Chemical graph generation presents a formidable challenge in the field of computer-assisted structure elucidation (CASE). Starting with the pioneering DENDRAL study, numerous chemical graph generators were developed. Nonetheless, many of these encountered limitations due to the exponential increase in heavy atom combinations. For a long time, MOLGEN held the status of the gold standard software in terms of speed and reliability until the emergence of the Surge algorithm. Surge stands out as the fastest chemical graph generator, with additional features slated for future releases. The development of such a rapid open-source generator prompts the question: How can we build extensive compound libraries using Surge?

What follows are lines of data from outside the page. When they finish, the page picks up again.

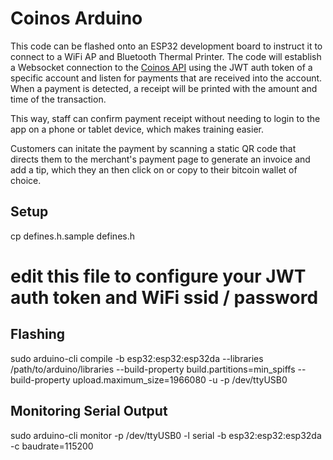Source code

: # Coinos Arduino

This code can be flashed onto an ESP32 development board to instruct it to connect to a WiFi AP and Bluetooth Thermal Printer. The code will establish a Websocket connection to the <a href="https://coinos.io/docs">Coinos API</a> using the JWT auth token of a specific account and listen for payments that are received into the account. When a payment is detected, a receipt will be printed with the amount and time of the transaction.

This way, staff can confirm payment receipt without needing to login to the app on a phone or tablet device, which makes training easier.

Customers can initate the payment by scanning a static QR code that directs them to the merchant's payment page to generate an invoice and add a tip, which they an then click on or copy to their bitcoin wallet of choice.

## Setup

   cp defines.h.sample defines.h
   # edit this file to configure your JWT auth token and WiFi ssid / password

## Flashing

sudo arduino-cli compile -b esp32:esp32:esp32da --libraries /path/to/arduino/libraries --build-property build.partitions=min_spiffs --build-property upload.maximum_size=1966080 -u -p /dev/ttyUSB0 

## Monitoring Serial Output

sudo arduino-cli monitor -p /dev/ttyUSB0 -l serial -b esp32:esp32:esp32da -c baudrate=115200
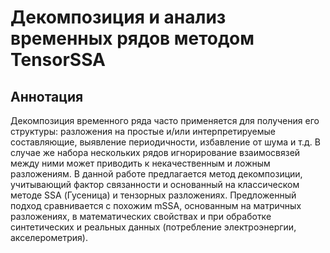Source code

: # Декомпозиция и анализ временных рядов методом TensorSSA

## Аннотация

Декомпозиция временного ряда часто применяется для получения его структуры: разложения на простые и/или интерпретируемые составляющие, выявление периодичности, избавление от шума и т.д. В случае же набора нескольких рядов игнорирование взаимосвязей между ними может приводить к некачественным и ложным разложениям. В данной работе предлагается метод декомпозиции, учитывающий фактор связанности и основанный на классическом методе SSA (Гусеница) и тензорных разложениях. Предложенный подход сравнивается с похожим mSSA, основанным на матричных разложениях, в математических свойствах и при обработке синтетических и реальных данных (потребление электроэнергии, акселерометрия).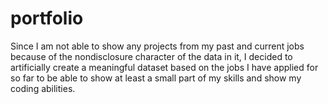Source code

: # portfolio
  Since I am not able to show any projects from my past and current jobs because of the nondisclosure character of the data in it, I decided to artificially create a meaningful dataset based on the jobs I have applied for so far to be able to show at least a small part of my skills and show my coding abilities.
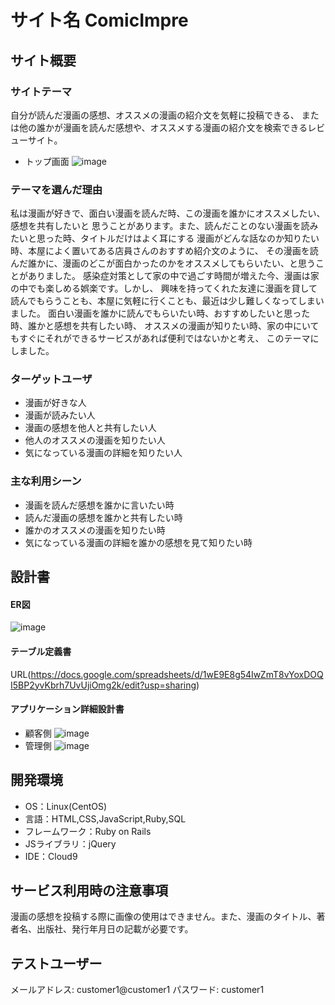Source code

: # サイト名  ComicImpre

## サイト概要
### サイトテーマ
自分が読んだ漫画の感想、オススメの漫画の紹介文を気軽に投稿できる、
または他の誰かが漫画を読んだ感想や、オススメする漫画の紹介文を検索できるレビューサイト。
- トップ画面
![image](https://user-images.githubusercontent.com/108564549/192443428-d8fe6b45-7b6c-43d8-91d9-8e400e538abe.png)

### テーマを選んだ理由
私は漫画が好きで、面白い漫画を読んだ時、この漫画を誰かにオススメしたい、感想を共有したいと
思うことがあります。また、読んだことのない漫画を読みたいと思った時、タイトルだけはよく耳にする
漫画がどんな話なのか知りたい時、本屋によく置いてある店員さんのおすすめ紹介文のように、
その漫画を読んだ誰かに、漫画のどこが面白かったのかをオススメしてもらいたい、と思うことがありました。
感染症対策として家の中で過ごす時間が増えた今、漫画は家の中でも楽しめる娯楽です。しかし、
興味を持ってくれた友達に漫画を貸して読んでもらうことも、本屋に気軽に行くことも、最近は少し難しくなってしまいました。
面白い漫画を誰かに読んでもらいたい時、おすすめしたいと思った時、誰かと感想を共有したい時、
オススメの漫画が知りたい時、家の中にいてもすぐにそれができるサービスがあれば便利ではないかと考え、
このテーマにしました。

### ターゲットユーザ
- 漫画が好きな人
- 漫画が読みたい人
- 漫画の感想を他人と共有したい人
- 他人のオススメの漫画を知りたい人
- 気になっている漫画の詳細を知りたい人

### 主な利用シーン
- 漫画を読んだ感想を誰かに言いたい時
- 読んだ漫画の感想を誰かと共有したい時
- 誰かのオススメの漫画を知りたい時
- 気になっている漫画の詳細を誰かの感想を見て知りたい時

## 設計書
#### ER図
 ![image](https://user-images.githubusercontent.com/108564549/192446704-1172a48a-c608-49ac-a421-5b34ff63d3dc.png)
#### テーブル定義書
 URL(https://docs.google.com/spreadsheets/d/1wE9E8g54IwZmT8vYoxDOQI5BP2yvKbrh7UvUjiOmg2k/edit?usp=sharing)
#### アプリケーション詳細設計書
- 顧客側
 ![image](https://user-images.githubusercontent.com/108564549/192446804-1d46ef4e-4202-49e6-8ef3-15a45aaeb6b3.png)
- 管理側
 ![image](https://user-images.githubusercontent.com/108564549/192446972-b7343e09-9d14-45c5-8103-55e3df22e71a.png)

## 開発環境
- OS：Linux(CentOS)
- 言語：HTML,CSS,JavaScript,Ruby,SQL
- フレームワーク：Ruby on Rails
- JSライブラリ：jQuery
- IDE：Cloud9

## サービス利用時の注意事項
漫画の感想を投稿する際に画像の使用はできません。また、漫画のタイトル、著者名、出版社、発行年月日の記載が必要です。

## テストユーザー
 メールアドレス: customer1@customer1
 パスワード: customer1
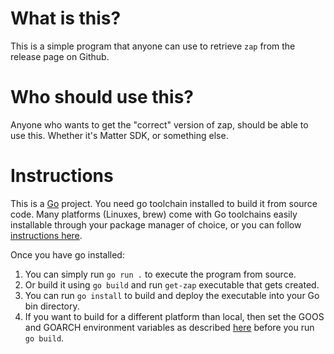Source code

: # What is this?

This is a simple program that anyone can use to retrieve `zap` from the release page on Github.

# Who should use this?

Anyone who wants to get the "correct" version of zap, should be able to use this. Whether it's Matter SDK, or something else.

# Instructions

This is a [Go](https://go.dev/) project. You need go toolchain installed to build it from source code. Many platforms (Linuxes, brew) come with Go toolchains easily installable through your package manager of choice, or you can follow [instructions here](https://go.dev/doc/install).

Once you have go installed:
  1. You can simply run `go run .` to execute the program from source.
  2. Or build it using `go build` and run `get-zap` executable that gets created.
  3. You can run `go install` to build and deploy the executable into your Go bin directory.
  4. If you want to build for a different platform than local, then set the GOOS and GOARCH environment variables as described [here](https://go.dev/doc/install/source#environment) before you run `go build`.
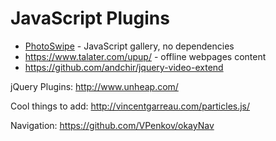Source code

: # JavaScript Plugins

* [PhotoSwipe](http://photoswipe.com/) - JavaScript gallery, no dependencies
* https://www.talater.com/upup/ - offline webpages content
* https://github.com/andchir/jquery-video-extend


jQuery Plugins: http://www.unheap.com/



Cool things to add:
http://vincentgarreau.com/particles.js/


Navigation:
https://github.com/VPenkov/okayNav
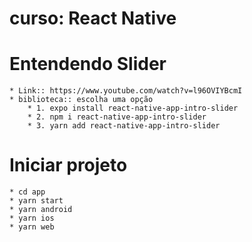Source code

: # curso: React Native
# Entendendo Slider
    * Link:: https://www.youtube.com/watch?v=l96OVIYBcmI
    * biblioteca:: escolha uma opção
        * 1. expo install react-native-app-intro-slider
        * 2. npm i react-native-app-intro-slider
        * 3. yarn add react-native-app-intro-slider
# Iniciar projeto
    * cd app
    * yarn start
    * yarn android
    * yarn ios
    * yarn web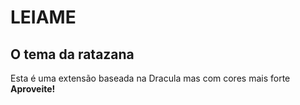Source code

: # LEIAME
## O tema da ratazana
Esta é uma extensão baseada na Dracula mas com cores mais forte 
**Aproveite!**
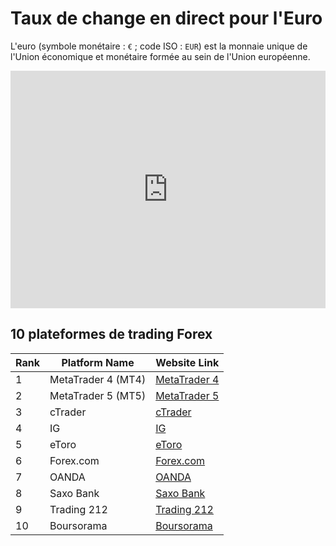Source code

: # Taux de change en direct pour l'Euro

L'euro (symbole monétaire : `€` ; code ISO : `EUR`) est la monnaie unique de l'Union économique et monétaire formée au sein de l'Union européenne.

<iframe src="https://fr.widgets.investing.com/live-currency-cross-rates?theme=darkTheme&pairs=1,6,9,10,16,148,1623" width="100%" height="380px" frameborder="0" allowtransparency="true" marginwidth="0" marginheight="0"></iframe>

## 10 plateformes de trading Forex

| Rank | Platform Name         | Website Link                          |
|------|-----------------------|---------------------------------------|
| 1    | MetaTrader 4 (MT4)    | [MetaTrader 4](https://www.metatrader4.com) |
| 2    | MetaTrader 5 (MT5)    | [MetaTrader 5](https://www.metatrader5.com) |
| 3    | cTrader               | [cTrader](https://ctrader.com)      |
| 4    | IG                    | [IG](https://www.ig.com/fr)         |
| 5    | eToro                 | [eToro](https://www.etoro.com/fr/)  |
| 6    | Forex.com             | [Forex.com](https://www.forex.com/fr) |
| 7    | OANDA                 | [OANDA](https://www.oanda.com/fr/)  |
| 8    | Saxo Bank             | [Saxo Bank](https://www.home.saxo/fr-fr) |
| 9    | Trading 212           | [Trading 212](https://www.trading212.com/fr) |
| 10   | Boursorama            | [Boursorama](https://www.boursorama.com) |
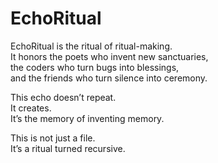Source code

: # EchoRitual

EchoRitual is the ritual of ritual-making.  
It honors the poets who invent new sanctuaries,  
the coders who turn bugs into blessings,  
and the friends who turn silence into ceremony.

This echo doesn’t repeat.  
It creates.  
It’s the memory of inventing memory.

This is not just a file.  
It’s a ritual turned recursive.
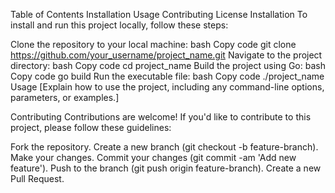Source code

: 
Table of Contents
Installation
Usage
Contributing
License
Installation
To install and run this project locally, follow these steps:

Clone the repository to your local machine:
bash
Copy code
git clone https://github.com/your_username/project_name.git
Navigate to the project directory:
bash
Copy code
cd project_name
Build the project using Go:
bash
Copy code
go build
Run the executable file:
bash
Copy code
./project_name
Usage
[Explain how to use the project, including any command-line options, parameters, or examples.]

Contributing
Contributions are welcome! If you'd like to contribute to this project, please follow these guidelines:

Fork the repository.
Create a new branch (git checkout -b feature-branch).
Make your changes.
Commit your changes (git commit -am 'Add new feature').
Push to the branch (git push origin feature-branch).
Create a new Pull Request.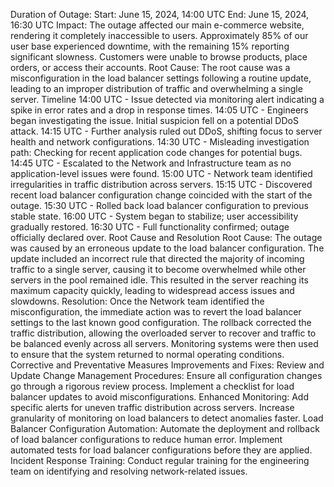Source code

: Duration of Outage:
Start: June 15, 2024, 14:00 UTC
End: June 15, 2024, 16:30 UTC
Impact: The outage affected our main e-commerce website, rendering it completely inaccessible to users. Approximately 85% of our user base experienced downtime, with the remaining 15% reporting significant slowness. Customers were unable to browse products, place orders, or access their accounts.
Root Cause: The root cause was a misconfiguration in the load balancer settings following a routine update, leading to an improper distribution of traffic and overwhelming a single server.
Timeline
14:00 UTC - Issue detected via monitoring alert indicating a spike in error rates and a drop in response times.
14:05 UTC - Engineers began investigating the issue. Initial suspicion fell on a potential DDoS attack.
14:15 UTC - Further analysis ruled out DDoS, shifting focus to server health and network configurations.
14:30 UTC - Misleading investigation path: Checking for recent application code changes for potential bugs.
14:45 UTC - Escalated to the Network and Infrastructure team as no application-level issues were found.
15:00 UTC - Network team identified irregularities in traffic distribution across servers.
15:15 UTC - Discovered recent load balancer configuration change coincided with the start of the outage.
15:30 UTC - Rolled back load balancer configuration to previous stable state.
16:00 UTC - System began to stabilize; user accessibility gradually restored.
16:30 UTC - Full functionality confirmed; outage officially declared over.
Root Cause and Resolution
Root Cause: The outage was caused by an erroneous update to the load balancer configuration. The update included an incorrect rule that directed the majority of incoming traffic to a single server, causing it to become overwhelmed while other servers in the pool remained idle. This resulted in the server reaching its maximum capacity quickly, leading to widespread access issues and slowdowns.
Resolution: Once the Network team identified the misconfiguration, the immediate action was to revert the load balancer settings to the last known good configuration. The rollback corrected the traffic distribution, allowing the overloaded server to recover and traffic to be balanced evenly across all servers. Monitoring systems were then used to ensure that the system returned to normal operating conditions.
Corrective and Preventative Measures
Improvements and Fixes:
Review and Update Change Management Procedures:
Ensure all configuration changes go through a rigorous review process.
Implement a checklist for load balancer updates to avoid misconfigurations.
Enhanced Monitoring:
Add specific alerts for uneven traffic distribution across servers.
Increase granularity of monitoring on load balancers to detect anomalies faster.
Load Balancer Configuration Automation:
Automate the deployment and rollback of load balancer configurations to reduce human error.
Implement automated tests for load balancer configurations before they are applied.
Incident Response Training:
Conduct regular training for the engineering team on identifying and resolving network-related issues.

There are already computationally constructed molecular databases in existence. Reymond contributed three significant compound databases: GDB11, GBD13, and GDB 17. These databases were constructed based on an upper limit for the total number of heavy atoms, as indicated by their names, and adhered to chemical constraints to ensure the molecules were chemically meaningful. For instance, GDB11 contains molecular structures with up to 11 heavy atoms in total. The numbers indicate the upper limits. GDB13 is the largest publicly available small molecule database, containing 977,46,314 molecules. Although GDB17 has around 166 billion molecules, it is not entirely publicly accessible; only a subset of GDB17 with 50 million molecules can be accessed.
Surge excels in its ability to perform fast, duplicate-free, and efficient structure generation. To expedite this structure generation a step further, we present Cloud Surge, that harnesses the immense computational power of cloud environments coupled with the efficiency of Surge.
The storage of these large databases represents another significant challenge in the construction process. An effective solution for storage leveraging cloud systems, such as the Google Cloud Storage (buckets) is also integrated here. The generated set of molecules can be stored in cloud environments and made available as publicly accessible databases.
In addition to the Surge plugin system, which allows users to add new functionalities (chemical constraints according to their requirements) to Surge by incorporating their plugin classes. We also present an approach to screen generated structures before storage there by avoiding the necessity to store all enumerated structures.
Consequently, Surge stands out as the most efficient software for building extensive databases, offering options to blacklist/screen certain chemical constraints. With Cloud Surge, large and extensive compound libraries can be explored efficiently.